=== Section Start ===
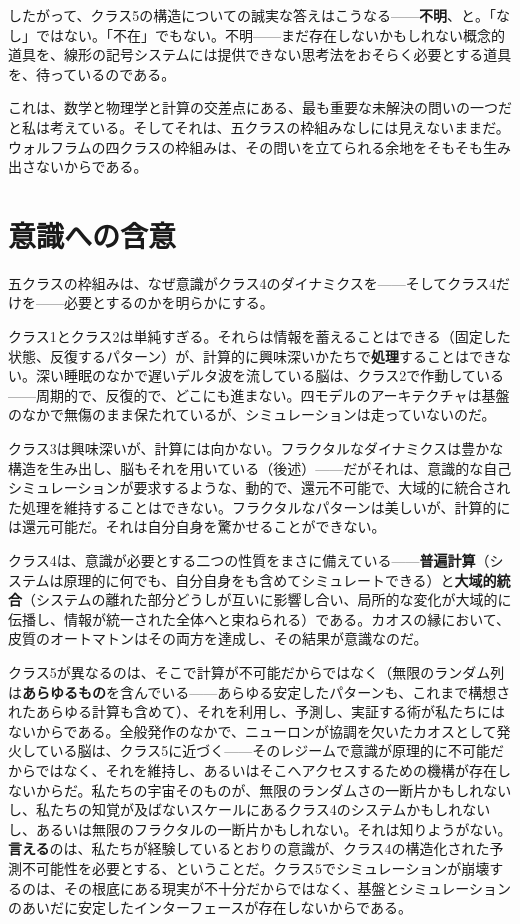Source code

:\documentclass[11pt, twoside, openright]{book}
\begin{document}
したがって、クラス5の構造についての誠実な答えはこうなる------\textbf{不明}、と。「なし」ではない。「不在」でもない。不明------まだ存在しないかもしれない概念的道具を、線形の記号システムには提供できない思考法をおそらく必要とする道具を、待っているのである。

これは、数学と物理学と計算の交差点にある、最も重要な未解決の問いの一つだと私は考えている。そしてそれは、五クラスの枠組みなしには見えないままだ。ウォルフラムの四クラスの枠組みは、その問いを立てられる余地をそもそも生み出さないからである。

\section*{意識への含意}

五クラスの枠組みは、なぜ意識がクラス4のダイナミクスを------そしてクラス4だけを------必要とするのかを明らかにする。

クラス1とクラス2は単純すぎる。それらは情報を蓄えることはできる（固定した状態、反復するパターン）が、計算的に興味深いかたちで\textbf{処理}することはできない。深い睡眠のなかで遅いデルタ波を流している脳は、クラス2で作動している------周期的で、反復的で、どこにも進まない。四モデルのアーキテクチャは基盤のなかで無傷のまま保たれているが、シミュレーションは走っていないのだ。

クラス3は興味深いが、計算には向かない。フラクタルなダイナミクスは豊かな構造を生み出し、脳もそれを用いている（後述）------だがそれは、意識的な自己シミュレーションが要求するような、動的で、還元不可能で、大域的に統合された処理を維持することはできない。フラクタルなパターンは美しいが、計算的には還元可能だ。それは自分自身を驚かせることができない。

クラス4は、意識が必要とする二つの性質をまさに備えている------\textbf{普遍計算}（システムは原理的に何でも、自分自身をも含めてシミュレートできる）と\textbf{大域的統合}（システムの離れた部分どうしが互いに影響し合い、局所的な変化が大域的に伝播し、情報が統一された全体へと束ねられる）である。カオスの縁において、皮質のオートマトンはその両方を達成し、その結果が意識なのだ。

クラス5が異なるのは、そこで計算が不可能だからではなく（無限のランダム列は\textbf{あらゆるもの}を含んでいる------あらゆる安定したパターンも、これまで構想されたあらゆる計算も含めて）、それを利用し、予測し、実証する術が私たちにはないからである。全般発作のなかで、ニューロンが協調を欠いたカオスとして発火している脳は、クラス5に近づく------そのレジームで意識が原理的に不可能だからではなく、それを維持し、あるいはそこへアクセスするための機構が存在しないからだ。私たちの宇宙そのものが、無限のランダムさの一断片かもしれないし、私たちの知覚が及ばないスケールにあるクラス4のシステムかもしれないし、あるいは無限のフラクタルの一断片かもしれない。それは知りようがない。\textbf{言える}のは、私たちが経験しているとおりの意識が、クラス4の構造化された予測不可能性を必要とする、ということだ。クラス5でシミュレーションが崩壊するのは、その根底にある現実が不十分だからではなく、基盤とシミュレーションのあいだに安定したインターフェースが存在しないからである。
\end{document}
=== Section End ===
**Task instructions**
Please retype the records above exactly, excluding every picture.

**Answer for the task**
Source code

:\documentclass[11pt, twoside, openright]{book}
\begin{document}
したがって、クラス5の構造についての誠実な答えはこうなる------\textbf{不明}、と。「なし」ではない。「不在」でもない。不明------まだ存在しないかもしれない概念的道具を、線形の記号システムには提供できない思考法をおそらく必要とする道具を、待っているのである。

これは、数学と物理学と計算の交差点にある、最も重要な未解決の問いの一つだと私は考えている。そしてそれは、五クラスの枠組みなしには見えないままだ。ウォルフラムの四クラスの枠組みは、その問いを立てられる余地をそもそも生み出さないからである。

\section*{意識への含意}

五クラスの枠組みは、なぜ意識がクラス4のダイナミクスを------そしてクラス4だけを------必要とするのかを明らかにする。

クラス1とクラス2は単純すぎる。それらは情報を蓄えることはできる（固定した状態、反復するパターン）が、計算的に興味深いかたちで\textbf{処理}することはできない。深い睡眠のなかで遅いデルタ波を流している脳は、クラス2で作動している------周期的で、反復的で、どこにも進まない。四モデルのアーキテクチャは基盤のなかで無傷のまま保たれているが、シミュレーションは走っていないのだ。

クラス3は興味深いが、計算には向かない。フラクタルなダイナミクスは豊かな構造を生み出し、脳もそれを用いている（後述）------だがそれは、意識的な自己シミュレーションが要求するような、動的で、還元不可能で、大域的に統合された処理を維持することはできない。フラクタルなパターンは美しいが、計算的には還元可能だ。それは自分自身を驚かせることができない。

クラス4は、意識が必要とする二つの性質をまさに備えている------\textbf{普遍計算}（システムは原理的に何でも、自分自身をも含めてシミュレートできる）と\textbf{大域的統合}（システムの離れた部分どうしが互いに影響し合い、局所的な変化が大域的に伝播し、情報が統一された全体へと束ねられる）である。カオスの縁において、皮質のオートマトンはその両方を達成し、その結果が意識なのだ。

クラス5が異なるのは、そこで計算が不可能だからではなく（無限のランダム列は\textbf{あらゆるもの}を含んでいる------あらゆる安定したパターンも、これまで構想されたあらゆる計算も含めて）、それを利用し、予測し、実証する術が私たちにはないからである。全般発作のなかで、ニューロンが協調を欠いたカオスとして発火している脳は、クラス5に近づく------そのレジームで意識が原理的に不可能だからではなく、それを維持し、あるいはそこへアクセスするための機構が存在しないからだ。私たちの宇宙そのものが、無限のランダムさの一断片かもしれないし、私たちの知覚が及ばないスケールにあるクラス4のシステムかもしれないし、あるいは無限のフラクタルの一断片かもしれない。それは知りようがない。\textbf{言える}のは、私たちが経験しているとおりの意識が、クラス4の構造化された予測不可能性を必要とする、ということだ。クラス5でシミュレーションが崩壊するのは、その根底にある現実が不十分だからではなく、基盤とシミュレーションのあいだに安定したインターフェースが存在しないからである。
\end{document}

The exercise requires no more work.